Supplied records
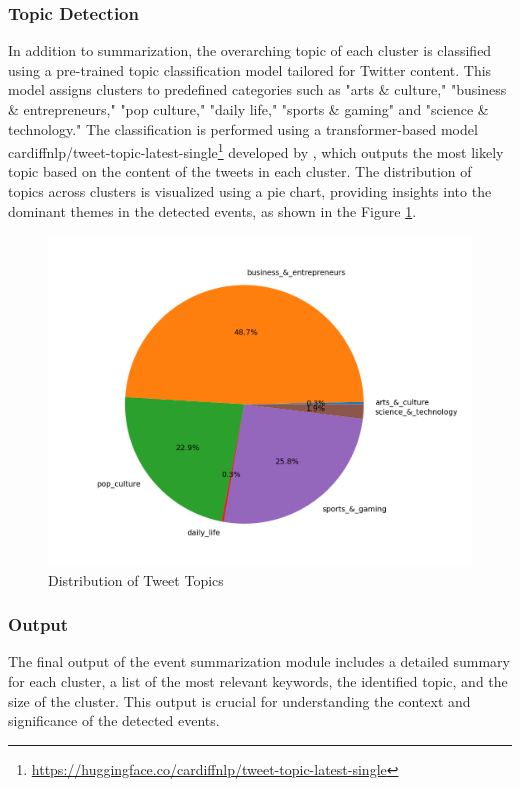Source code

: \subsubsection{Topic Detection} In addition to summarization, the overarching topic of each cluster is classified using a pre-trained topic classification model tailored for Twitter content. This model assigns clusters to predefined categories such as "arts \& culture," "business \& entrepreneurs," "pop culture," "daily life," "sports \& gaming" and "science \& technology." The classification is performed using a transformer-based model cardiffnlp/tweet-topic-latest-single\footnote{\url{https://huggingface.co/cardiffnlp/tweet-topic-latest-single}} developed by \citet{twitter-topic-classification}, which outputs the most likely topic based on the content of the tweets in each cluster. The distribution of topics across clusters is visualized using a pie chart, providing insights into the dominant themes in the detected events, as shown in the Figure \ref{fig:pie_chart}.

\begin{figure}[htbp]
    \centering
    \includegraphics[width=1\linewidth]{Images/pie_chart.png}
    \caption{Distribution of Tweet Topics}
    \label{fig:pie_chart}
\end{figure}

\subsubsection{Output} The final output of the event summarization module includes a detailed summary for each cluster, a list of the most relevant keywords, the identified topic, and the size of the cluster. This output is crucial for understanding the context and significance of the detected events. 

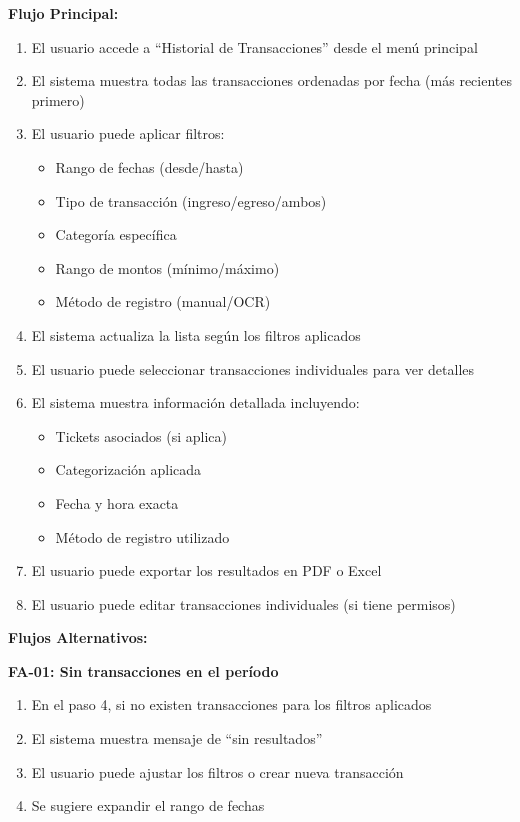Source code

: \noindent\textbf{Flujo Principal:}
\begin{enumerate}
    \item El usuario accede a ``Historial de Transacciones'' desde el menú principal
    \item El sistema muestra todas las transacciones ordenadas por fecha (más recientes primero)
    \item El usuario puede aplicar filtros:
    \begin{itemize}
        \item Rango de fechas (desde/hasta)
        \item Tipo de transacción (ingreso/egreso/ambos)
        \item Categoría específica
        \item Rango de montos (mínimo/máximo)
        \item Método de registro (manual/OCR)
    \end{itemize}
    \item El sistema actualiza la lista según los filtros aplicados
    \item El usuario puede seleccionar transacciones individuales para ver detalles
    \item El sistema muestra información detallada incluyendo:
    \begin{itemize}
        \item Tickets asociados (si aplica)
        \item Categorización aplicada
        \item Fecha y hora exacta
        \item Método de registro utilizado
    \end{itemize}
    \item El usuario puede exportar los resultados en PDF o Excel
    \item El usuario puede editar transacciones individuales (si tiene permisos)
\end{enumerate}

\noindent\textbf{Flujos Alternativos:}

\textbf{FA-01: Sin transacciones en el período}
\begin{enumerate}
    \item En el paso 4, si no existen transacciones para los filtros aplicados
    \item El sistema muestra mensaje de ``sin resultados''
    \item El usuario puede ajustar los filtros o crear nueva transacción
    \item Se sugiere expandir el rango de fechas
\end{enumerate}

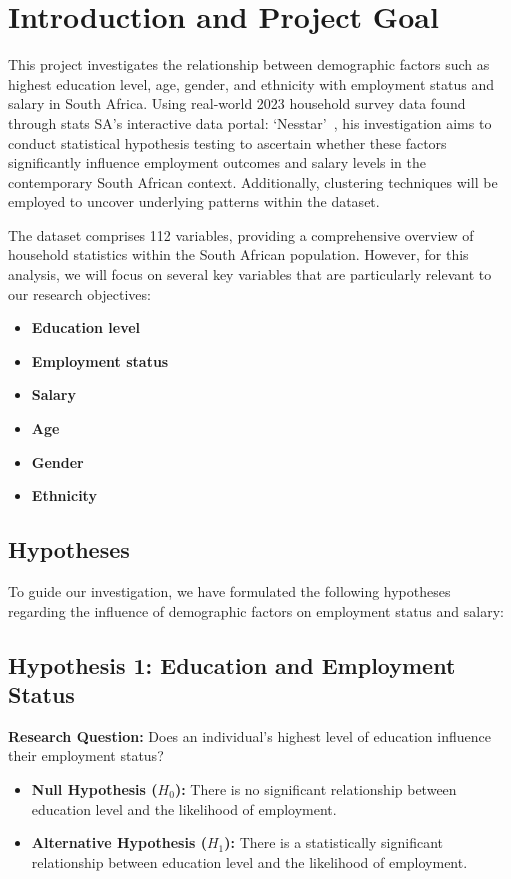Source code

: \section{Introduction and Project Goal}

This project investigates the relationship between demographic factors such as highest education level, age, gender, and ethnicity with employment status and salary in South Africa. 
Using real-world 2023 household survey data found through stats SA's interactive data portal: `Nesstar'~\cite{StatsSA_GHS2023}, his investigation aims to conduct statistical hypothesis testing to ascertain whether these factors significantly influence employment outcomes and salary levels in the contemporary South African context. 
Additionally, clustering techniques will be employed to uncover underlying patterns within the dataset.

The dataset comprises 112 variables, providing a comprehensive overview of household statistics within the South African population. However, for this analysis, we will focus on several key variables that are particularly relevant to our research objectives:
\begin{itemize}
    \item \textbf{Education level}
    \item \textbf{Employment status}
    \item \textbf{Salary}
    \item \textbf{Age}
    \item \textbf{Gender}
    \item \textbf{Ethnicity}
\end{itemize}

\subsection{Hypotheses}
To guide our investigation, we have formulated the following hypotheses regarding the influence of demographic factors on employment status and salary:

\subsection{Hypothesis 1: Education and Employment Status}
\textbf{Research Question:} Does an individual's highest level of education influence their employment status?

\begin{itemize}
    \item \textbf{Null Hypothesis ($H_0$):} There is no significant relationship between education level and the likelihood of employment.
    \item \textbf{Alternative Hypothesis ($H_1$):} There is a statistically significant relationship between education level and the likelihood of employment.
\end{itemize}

Problem requirements
The expected response is every line of the material, written out exactly, with the images removed.

Task solution
Source code

: \subsubsection{Topic Detection} In addition to summarization, the overarching topic of each cluster is classified using a pre-trained topic classification model tailored for Twitter content. This model assigns clusters to predefined categories such as "arts \& culture," "business \& entrepreneurs," "pop culture," "daily life," "sports \& gaming" and "science \& technology." The classification is performed using a transformer-based model cardiffnlp/tweet-topic-latest-single\footnote{\url{https://huggingface.co/cardiffnlp/tweet-topic-latest-single}} developed by \citet{twitter-topic-classification}, which outputs the most likely topic based on the content of the tweets in each cluster. The distribution of topics across clusters is visualized using a pie chart, providing insights into the dominant themes in the detected events, as shown in the Figure \ref{fig:pie_chart}.

\begin{figure}[htbp]
    \centering
    \includegraphics[width=1\linewidth]{Images/pie_chart.png}
    \caption{Distribution of Tweet Topics}
    \label{fig:pie_chart}
\end{figure}

\subsubsection{Output} The final output of the event summarization module includes a detailed summary for each cluster, a list of the most relevant keywords, the identified topic, and the size of the cluster. This output is crucial for understanding the context and significance of the detected events. 

Source code

: \noindent\textbf{Flujo Principal:}
\begin{enumerate}
    \item El usuario accede a ``Historial de Transacciones'' desde el menú principal
    \item El sistema muestra todas las transacciones ordenadas por fecha (más recientes primero)
    \item El usuario puede aplicar filtros:
    \begin{itemize}
        \item Rango de fechas (desde/hasta)
        \item Tipo de transacción (ingreso/egreso/ambos)
        \item Categoría específica
        \item Rango de montos (mínimo/máximo)
        \item Método de registro (manual/OCR)
    \end{itemize}
    \item El sistema actualiza la lista según los filtros aplicados
    \item El usuario puede seleccionar transacciones individuales para ver detalles
    \item El sistema muestra información detallada incluyendo:
    \begin{itemize}
        \item Tickets asociados (si aplica)
        \item Categorización aplicada
        \item Fecha y hora exacta
        \item Método de registro utilizado
    \end{itemize}
    \item El usuario puede exportar los resultados en PDF o Excel
    \item El usuario puede editar transacciones individuales (si tiene permisos)
\end{enumerate}

\noindent\textbf{Flujos Alternativos:}

\textbf{FA-01: Sin transacciones en el período}
\begin{enumerate}
    \item En el paso 4, si no existen transacciones para los filtros aplicados
    \item El sistema muestra mensaje de ``sin resultados''
    \item El usuario puede ajustar los filtros o crear nueva transacción
    \item Se sugiere expandir el rango de fechas
\end{enumerate}

Source code

: \section{Introduction and Project Goal}

This project investigates the relationship between demographic factors such as highest education level, age, gender, and ethnicity with employment status and salary in South Africa. 
Using real-world 2023 household survey data found through stats SA's interactive data portal: `Nesstar'~\cite{StatsSA_GHS2023}, his investigation aims to conduct statistical hypothesis testing to ascertain whether these factors significantly influence employment outcomes and salary levels in the contemporary South African context. 
Additionally, clustering techniques will be employed to uncover underlying patterns within the dataset.

The dataset comprises 112 variables, providing a comprehensive overview of household statistics within the South African population. However, for this analysis, we will focus on several key variables that are particularly relevant to our research objectives:
\begin{itemize}
    \item \textbf{Education level}
    \item \textbf{Employment status}
    \item \textbf{Salary}
    \item \textbf{Age}
    \item \textbf{Gender}
    \item \textbf{Ethnicity}
\end{itemize}

\subsection{Hypotheses}
To guide our investigation, we have formulated the following hypotheses regarding the influence of demographic factors on employment status and salary:

\subsection{Hypothesis 1: Education and Employment Status}
\textbf{Research Question:} Does an individual's highest level of education influence their employment status?

\begin{itemize}
    \item \textbf{Null Hypothesis ($H_0$):} There is no significant relationship between education level and the likelihood of employment.
    \item \textbf{Alternative Hypothesis ($H_1$):} There is a statistically significant relationship between education level and the likelihood of employment.
\end{itemize}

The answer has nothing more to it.